Problem requirements: All lines after the one containing "revolution. Coefficients of" are needed, along with that line itself. Please repeat them exactly through the end of the entries.
::: Excerpted records
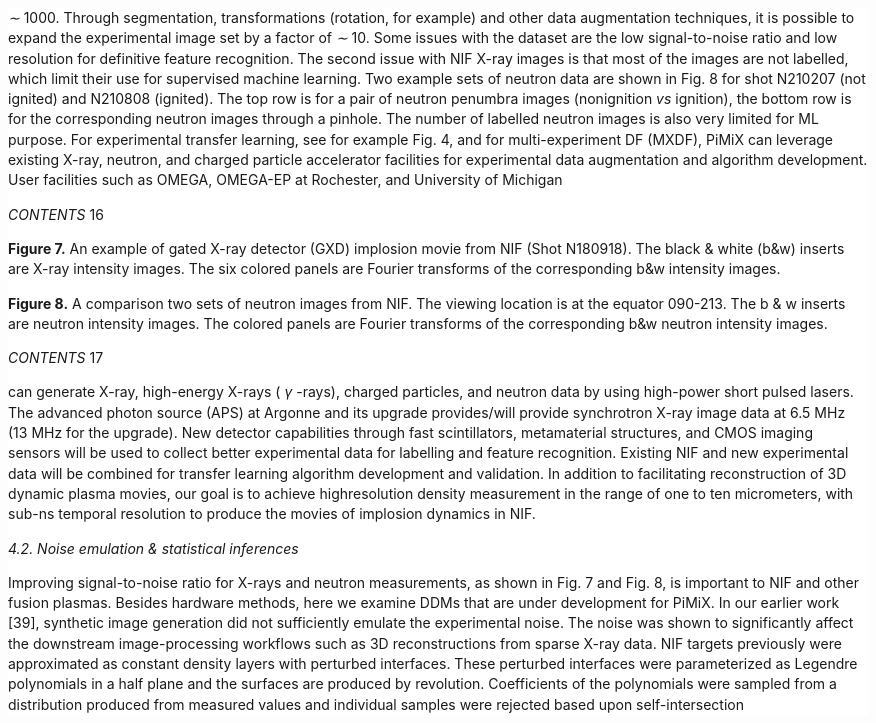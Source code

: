 _∼_
1000. Through segmentation, transformations (rotation, for example) and other data
augmentation techniques, it is possible to expand the experimental image set by a factor
of _∼_ 10. Some issues with the dataset are the low signal-to-noise ratio and low resolution
for definitive feature recognition. The second issue with NIF X-ray images is that most
of the images are not labelled, which limit their use for supervised machine learning.
Two example sets of neutron data are shown in Fig. 8 for shot N210207 (not ignited)
and N210808 (ignited). The top row is for a pair of neutron penumbra images (nonignition _vs_ ignition), the bottom row is for the corresponding neutron images through a
pinhole. The number of labelled neutron images is also very limited for ML purpose.
For experimental transfer learning, see for example Fig. 4, and for multi-experiment
DF (MXDF), PiMiX can leverage existing X-ray, neutron, and charged particle
accelerator facilities for experimental data augmentation and algorithm development.
User facilities such as OMEGA, OMEGA-EP at Rochester, and University of Michigan


_CONTENTS_ 16


**Figure 7.** An example of gated X-ray detector (GXD) implosion movie from NIF
(Shot N180918). The black & white (b&w) inserts are X-ray intensity images. The six
colored panels are Fourier transforms of the corresponding b&w intensity images.


**Figure 8.** A comparison two sets of neutron images from NIF. The viewing location
is at the equator 090-213. The b & w inserts are neutron intensity images. The colored
panels are Fourier transforms of the corresponding b&w neutron intensity images.


_CONTENTS_ 17


can generate X-ray, high-energy X-rays ( _γ_ -rays), charged particles, and neutron data by
using high-power short pulsed lasers. The advanced photon source (APS) at Argonne
and its upgrade provides/will provide synchrotron X-ray image data at 6.5 MHz (13
MHz for the upgrade). New detector capabilities through fast scintillators, metamaterial
structures, and CMOS imaging sensors will be used to collect better experimental data
for labelling and feature recognition. Existing NIF and new experimental data will be
combined for transfer learning algorithm development and validation. In addition to
facilitating reconstruction of 3D dynamic plasma movies, our goal is to achieve highresolution density measurement in the range of one to ten micrometers, with sub-ns
temporal resolution to produce the movies of implosion dynamics in NIF.


_4.2. Noise emulation & statistical inferences_


Improving signal-to-noise ratio for X-rays and neutron measurements, as shown in Fig. 7
and Fig. 8, is important to NIF and other fusion plasmas. Besides hardware methods,
here we examine DDMs that are under development for PiMiX. In our earlier work [39],
synthetic image generation did not sufficiently emulate the experimental noise. The noise
was shown to significantly affect the downstream image-processing workflows such as
3D reconstructions from sparse X-ray data. NIF targets previously were approximated
as constant density layers with perturbed interfaces. These perturbed interfaces were
parameterized as Legendre polynomials in a half plane and the surfaces are produced by
revolution. Coefficients of the polynomials were sampled from a distribution produced
from measured values and individual samples were rejected based upon self-intersection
::::::
Answer to this exercise:
revolution. Coefficients of the polynomials were sampled from a distribution produced
from measured values and individual samples were rejected based upon self-intersection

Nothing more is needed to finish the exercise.